Come spendere i 500 euro del Bonus docenti? Spese ammissibili e limiti d’impiego

Per l’anno accademico 2015/2016 le modalità di accredito e la posizione assunta da numerosi insegnanti intenzionati a restituire l’importo ottenuto, hanno portato non proprio a una bocciatura, ma nemmeno ad una promozione del bonus docenti.

Per l’anno 2016/2017 il Miur ci riprova e lo farà (anche se mancano ancora i dettagli) tramite la consegna di una card. L’importo accreditato sarà sempre di 500 euro, così come rimangono ferme le condizioni per usufruirne e il tipo di spese ammesse.
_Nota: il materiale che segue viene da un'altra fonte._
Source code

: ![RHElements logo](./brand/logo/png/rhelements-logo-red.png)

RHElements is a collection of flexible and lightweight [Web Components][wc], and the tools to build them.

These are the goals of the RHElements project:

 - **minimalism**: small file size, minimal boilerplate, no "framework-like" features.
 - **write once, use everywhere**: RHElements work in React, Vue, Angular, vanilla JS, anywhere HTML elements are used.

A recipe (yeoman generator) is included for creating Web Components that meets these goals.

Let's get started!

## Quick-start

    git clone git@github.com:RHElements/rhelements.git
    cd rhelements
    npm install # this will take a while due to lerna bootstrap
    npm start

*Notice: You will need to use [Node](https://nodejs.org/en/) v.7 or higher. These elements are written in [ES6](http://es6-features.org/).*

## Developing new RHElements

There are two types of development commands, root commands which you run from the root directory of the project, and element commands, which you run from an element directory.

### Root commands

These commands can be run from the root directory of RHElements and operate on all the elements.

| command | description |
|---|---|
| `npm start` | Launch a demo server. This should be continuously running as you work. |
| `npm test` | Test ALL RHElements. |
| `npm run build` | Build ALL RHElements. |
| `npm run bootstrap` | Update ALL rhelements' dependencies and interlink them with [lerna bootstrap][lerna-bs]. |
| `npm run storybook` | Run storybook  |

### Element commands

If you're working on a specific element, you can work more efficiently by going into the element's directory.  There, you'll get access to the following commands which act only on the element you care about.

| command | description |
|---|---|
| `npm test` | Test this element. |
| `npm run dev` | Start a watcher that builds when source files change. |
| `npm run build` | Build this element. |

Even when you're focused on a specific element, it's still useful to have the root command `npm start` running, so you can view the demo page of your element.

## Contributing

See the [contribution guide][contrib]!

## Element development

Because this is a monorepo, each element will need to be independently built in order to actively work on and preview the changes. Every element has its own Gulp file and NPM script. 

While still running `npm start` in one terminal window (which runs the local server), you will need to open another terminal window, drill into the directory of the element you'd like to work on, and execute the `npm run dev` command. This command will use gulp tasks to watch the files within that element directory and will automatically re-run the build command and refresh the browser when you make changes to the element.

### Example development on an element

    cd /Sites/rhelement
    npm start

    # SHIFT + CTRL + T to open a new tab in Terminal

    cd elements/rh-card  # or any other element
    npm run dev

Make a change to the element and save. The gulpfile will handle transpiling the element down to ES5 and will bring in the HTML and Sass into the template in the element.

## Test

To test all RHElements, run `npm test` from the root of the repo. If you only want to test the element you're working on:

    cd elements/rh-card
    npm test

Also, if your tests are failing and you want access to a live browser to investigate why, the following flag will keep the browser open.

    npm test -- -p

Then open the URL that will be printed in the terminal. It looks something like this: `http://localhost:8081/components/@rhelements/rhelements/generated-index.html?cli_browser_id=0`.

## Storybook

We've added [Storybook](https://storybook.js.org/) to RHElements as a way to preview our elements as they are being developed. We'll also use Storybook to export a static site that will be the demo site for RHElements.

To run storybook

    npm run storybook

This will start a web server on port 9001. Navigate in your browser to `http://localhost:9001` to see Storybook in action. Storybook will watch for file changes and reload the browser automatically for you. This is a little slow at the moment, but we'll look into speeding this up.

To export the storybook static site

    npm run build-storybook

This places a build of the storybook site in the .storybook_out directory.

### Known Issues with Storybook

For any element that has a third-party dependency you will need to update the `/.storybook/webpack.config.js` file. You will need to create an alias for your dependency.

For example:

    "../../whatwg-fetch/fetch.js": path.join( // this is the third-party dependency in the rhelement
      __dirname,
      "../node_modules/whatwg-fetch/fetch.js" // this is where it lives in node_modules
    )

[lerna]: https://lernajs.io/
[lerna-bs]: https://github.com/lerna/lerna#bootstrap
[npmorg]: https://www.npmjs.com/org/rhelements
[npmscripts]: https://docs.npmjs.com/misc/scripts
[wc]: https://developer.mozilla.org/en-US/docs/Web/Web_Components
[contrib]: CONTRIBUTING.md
Requisiti per ottenere la card?

I docenti di ruolo (non è specificato che siano o meno meritevoli) riceveranno automaticamente la card con già caricati i 500 euro. Per chi non volesse usufruirne e volesse restituire la cifra? Il Miur non ha ancora dato una risposta.

Come si usa la card?

Le poche informazioni che circolano parlano di una semplice carta di pagamento elettronica ricaricabile con la spesa che avverrà a debito come un semplice bancomat (vedi anche Carta revolving postale). Ancora però non si sa se sarà abilitata a effettuare i pagamenti online (ad esempio per acquistare i beni accettati dal bonus docenti su ecommerce come Amazon, oppure simili).

Quali beni o servizi possono essere acquistati?

Il bonus docenti non deve essere necessariamente essere speso in una sola soluzione, ma si possono effettuare vari pagamenti parziali, fino a quando non viene terminato l’importo di 500 euro (vedi anche Prestito online immediato da 500 euro). Inoltre il regolamento non impone che ci sia una corrispondenza per una serie di beni (come libri, device, software) e la materia insegnata.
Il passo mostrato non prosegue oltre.